#### SOURCE MATERIAL ####

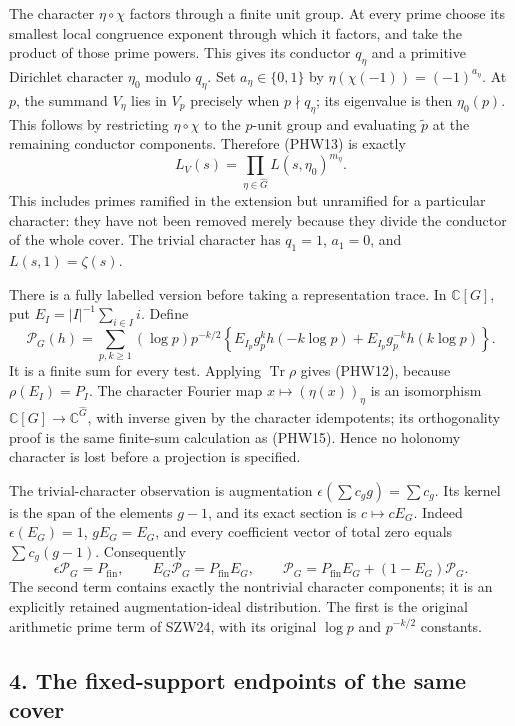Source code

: \documentclass[
  10pt,
  a4paper,
]{article}
\begin{document}
The character \(\eta\circ\chi\) factors through a finite unit group. At
every prime choose its smallest local congruence exponent through which
it factors, and take the product of those prime powers. This gives its
conductor \(q_\eta\) and a primitive Dirichlet character \(\eta_0\)
modulo \(q_\eta\). Set \(a_\eta\in\{0,1\}\) by
\(\eta(\chi(-1))=(-1)^{a_\eta}\). At \(p\), the summand \(V_\eta\) lies
in \(V_p\) precisely when \(p\nmid q_\eta\); its eigenvalue is then
\(\eta_0(p)\). This follows by restricting \(\eta\circ\chi\) to the
\(p\)-unit group and evaluating \(\widetilde p\) at the remaining
conductor components. Therefore (PHW13) is exactly \[
L_V(s)=\prod_{\eta\in\widehat G}L(s,\eta_0)^{m_\eta}.
\tag{PHW16}
\] This includes primes ramified in the extension but unramified for a
particular character: they have not been removed merely because they
divide the conductor of the whole cover. The trivial character has
\(q_1=1\), \(a_1=0\), and \(L(s,1)=\zeta(s)\).

There is a fully labelled version before taking a representation trace.
In \(\mathbb C[G]\), put \(E_I=|I|^{-1}\sum_{i\in I}i\). Define \[
\mathscr P_G(h)=\sum_{p,k\ge1}(\log p)p^{-k/2}
\left\{E_{I_p}g_p^k h(-k\log p)
+E_{I_p}g_p^{-k} h(k\log p)\right\}.
\tag{PHW17}
\] It is a finite sum for every test. Applying \(\operatorname{Tr}\rho\)
gives (PHW12), because \(\rho(E_I)=P_I\). The character Fourier map
\(x\mapsto(\eta(x))_\eta\) is an isomorphism
\(\mathbb C[G]\to\mathbb C^{\widehat G}\), with inverse given by the
character idempotents; its orthogonality proof is the same finite-sum
calculation as (PHW15). Hence no holonomy character is lost before a
projection is specified.

The trivial-character observation is augmentation
\(\epsilon(\sum c_g g)=\sum c_g\). Its kernel is the span of the
elements \(g-1\), and its exact section is \(c\mapsto cE_G\). Indeed
\(\epsilon(E_G)=1\), \(gE_G=E_G\), and every coefficient vector of total
zero equals \(\sum c_g(g-1)\). Consequently \[
\epsilon\mathscr P_G=P_{\mathrm{fin}},
\qquad E_G\mathscr P_G=P_{\mathrm{fin}}E_G,
\qquad
\mathscr P_G=P_{\mathrm{fin}}E_G+(1-E_G)\mathscr P_G.
\tag{PHW18}
\] The second term contains exactly the nontrivial character components;
it is an explicitly retained augmentation-ideal distribution. The first
is the original arithmetic prime term of SZW24, with its original
\(\log p\) and \(p^{-k/2}\) constants.

\subsection{4. The fixed-support endpoints of the same
cover}\label{the-fixed-support-endpoints-of-the-same-cover}
\end{document}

####

◆ **ASSIGNMENT**
Select every line in the records above that contains the word "widehat".

◆ **TASK SOLUTION**
L_V(s)=\prod_{\eta\in\widehat G}L(s,\eta_0)^{m_\eta}.
\(\mathbb C[G]\to\mathbb C^{\widehat G}\), with inverse given by the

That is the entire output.